• **TO DO**: The records that follow must be repeated exactly, except for their pictures.

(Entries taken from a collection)
^^^^^^^^

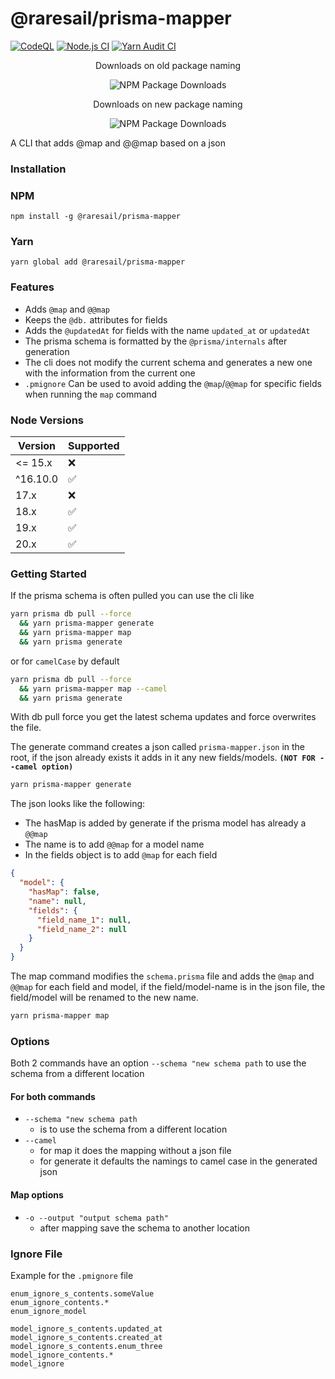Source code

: # @raresail/prisma-mapper

[![CodeQL](https://github.com/RaresAil/prisma-mapper/actions/workflows/codeql.yml/badge.svg?branch=master)](https://github.com/RaresAil/prisma-mapper/actions/workflows/codeql.yml)
[![Node.js CI](https://github.com/RaresAil/prisma-mapper/actions/workflows/node.js.yml/badge.svg)](https://github.com/RaresAil/prisma-mapper/actions/workflows/node.js.yml)
[![Yarn Audit CI](https://github.com/RaresAil/prisma-mapper/actions/workflows/audit.yml/badge.svg)](https://github.com/RaresAil/prisma-mapper/actions/workflows/audit.yml)

<center>

Downloads on old package naming

![NPM Package Downloads](https://badgen.net/npm/dm/prisma-mapper)

Downloads on new package naming

![NPM Package Downloads](https://badgen.net/npm/dm/@raresail/prisma-mapper)

</center>

A CLI that adds @map and @@map based on a json

### Installation

### NPM

```
npm install -g @raresail/prisma-mapper
```

### Yarn

```
yarn global add @raresail/prisma-mapper
```

### Features

- Adds `@map` and `@@map`
- Keeps the `@db.` attributes for fields
- Adds the `@updatedAt` for fields with the name `updated_at` or `updatedAt`
- The prisma schema is formatted by the `@prisma/internals` after generation
- The cli does not modify the current schema and generates a new one with the information from the current one
- `.pmignore` Can be used to avoid adding the `@map`/`@@map` for specific fields when running the `map` command

### Node Versions

| Version  | Supported |
| -------- | --------- |
| <= 15.x  | ❌        |
| ^16.10.0 | ✅        |
| 17.x     | ❌        |
| 18.x     | ✅        |
| 19.x     | ✅        |
| 20.x     | ✅        |

### Getting Started

If the prisma schema is often pulled you can use the cli like

```bash
yarn prisma db pull --force
  && yarn prisma-mapper generate
  && yarn prisma-mapper map
  && yarn prisma generate
```

or for `camelCase` by default

```bash
yarn prisma db pull --force
  && yarn prisma-mapper map --camel
  && yarn prisma generate
```

With db pull force you get the latest schema updates and
force overwrites the file.

The generate command creates a json called `prisma-mapper.json` in the root,
if the json already exists it adds in it any new fields/models. **`(NOT FOR --camel option)`**

```bash
yarn prisma-mapper generate
```

The json looks like the following:

- The hasMap is added by generate if the prisma model has already a `@@map`
- The name is to add `@@map` for a model name
- In the fields object is to add `@map` for each field

```json
{
  "model": {
    "hasMap": false,
    "name": null,
    "fields": {
      "field_name_1": null,
      "field_name_2": null
    }
  }
}
```

The map command modifies the `schema.prisma` file and adds the `@map` and `@@map`
for each field and model, if the field/model-name is in the json file, the
field/model will be renamed to the new name.

```bash
yarn prisma-mapper map
```

### Options

Both 2 commands have an option `--schema "new schema path` to use the schema from a different location

#### For both commands

- `--schema "new schema path`
  - is to use the schema from a different location
- `--camel`
  - for map it does the mapping without a json file
  - for generate it defaults the namings to camel case in the generated json

#### Map options

- `-o --output "output schema path"`
  - after mapping save the schema to another location

### Ignore File

Example for the `.pmignore` file

```pmignore
enum_ignore_s_contents.someValue
enum_ignore_contents.*
enum_ignore_model

model_ignore_s_contents.updated_at
model_ignore_s_contents.created_at
model_ignore_s_contents.enum_three
model_ignore_contents.*
model_ignore
```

^^^^^^^^

• **SOLUTION FOR THIS PROBLEM**:
Source code

: # @raresail/prisma-mapper

[![CodeQL](https://github.com/RaresAil/prisma-mapper/actions/workflows/codeql.yml/badge.svg?branch=master)](https://github.com/RaresAil/prisma-mapper/actions/workflows/codeql.yml)
[![Node.js CI](https://github.com/RaresAil/prisma-mapper/actions/workflows/node.js.yml/badge.svg)](https://github.com/RaresAil/prisma-mapper/actions/workflows/node.js.yml)
[![Yarn Audit CI](https://github.com/RaresAil/prisma-mapper/actions/workflows/audit.yml/badge.svg)](https://github.com/RaresAil/prisma-mapper/actions/workflows/audit.yml)

<center>

Downloads on old package naming

![NPM Package Downloads](https://badgen.net/npm/dm/prisma-mapper)

Downloads on new package naming

![NPM Package Downloads](https://badgen.net/npm/dm/@raresail/prisma-mapper)

</center>

A CLI that adds @map and @@map based on a json

### Installation

### NPM

```
npm install -g @raresail/prisma-mapper
```

### Yarn

```
yarn global add @raresail/prisma-mapper
```

### Features

- Adds `@map` and `@@map`
- Keeps the `@db.` attributes for fields
- Adds the `@updatedAt` for fields with the name `updated_at` or `updatedAt`
- The prisma schema is formatted by the `@prisma/internals` after generation
- The cli does not modify the current schema and generates a new one with the information from the current one
- `.pmignore` Can be used to avoid adding the `@map`/`@@map` for specific fields when running the `map` command

### Node Versions

| Version  | Supported |
| -------- | --------- |
| <= 15.x  | ❌        |
| ^16.10.0 | ✅        |
| 17.x     | ❌        |
| 18.x     | ✅        |
| 19.x     | ✅        |
| 20.x     | ✅        |

### Getting Started

If the prisma schema is often pulled you can use the cli like

```bash
yarn prisma db pull --force
  && yarn prisma-mapper generate
  && yarn prisma-mapper map
  && yarn prisma generate
```

or for `camelCase` by default

```bash
yarn prisma db pull --force
  && yarn prisma-mapper map --camel
  && yarn prisma generate
```

With db pull force you get the latest schema updates and
force overwrites the file.

The generate command creates a json called `prisma-mapper.json` in the root,
if the json already exists it adds in it any new fields/models. **`(NOT FOR --camel option)`**

```bash
yarn prisma-mapper generate
```

The json looks like the following:

- The hasMap is added by generate if the prisma model has already a `@@map`
- The name is to add `@@map` for a model name
- In the fields object is to add `@map` for each field

```json
{
  "model": {
    "hasMap": false,
    "name": null,
    "fields": {
      "field_name_1": null,
      "field_name_2": null
    }
  }
}
```

The map command modifies the `schema.prisma` file and adds the `@map` and `@@map`
for each field and model, if the field/model-name is in the json file, the
field/model will be renamed to the new name.

```bash
yarn prisma-mapper map
```

### Options

Both 2 commands have an option `--schema "new schema path` to use the schema from a different location

#### For both commands

- `--schema "new schema path`
  - is to use the schema from a different location
- `--camel`
  - for map it does the mapping without a json file
  - for generate it defaults the namings to camel case in the generated json

#### Map options

- `-o --output "output schema path"`
  - after mapping save the schema to another location

### Ignore File

Example for the `.pmignore` file

```pmignore
enum_ignore_s_contents.someValue
enum_ignore_contents.*
enum_ignore_model

model_ignore_s_contents.updated_at
model_ignore_s_contents.created_at
model_ignore_s_contents.enum_three
model_ignore_contents.*
model_ignore
```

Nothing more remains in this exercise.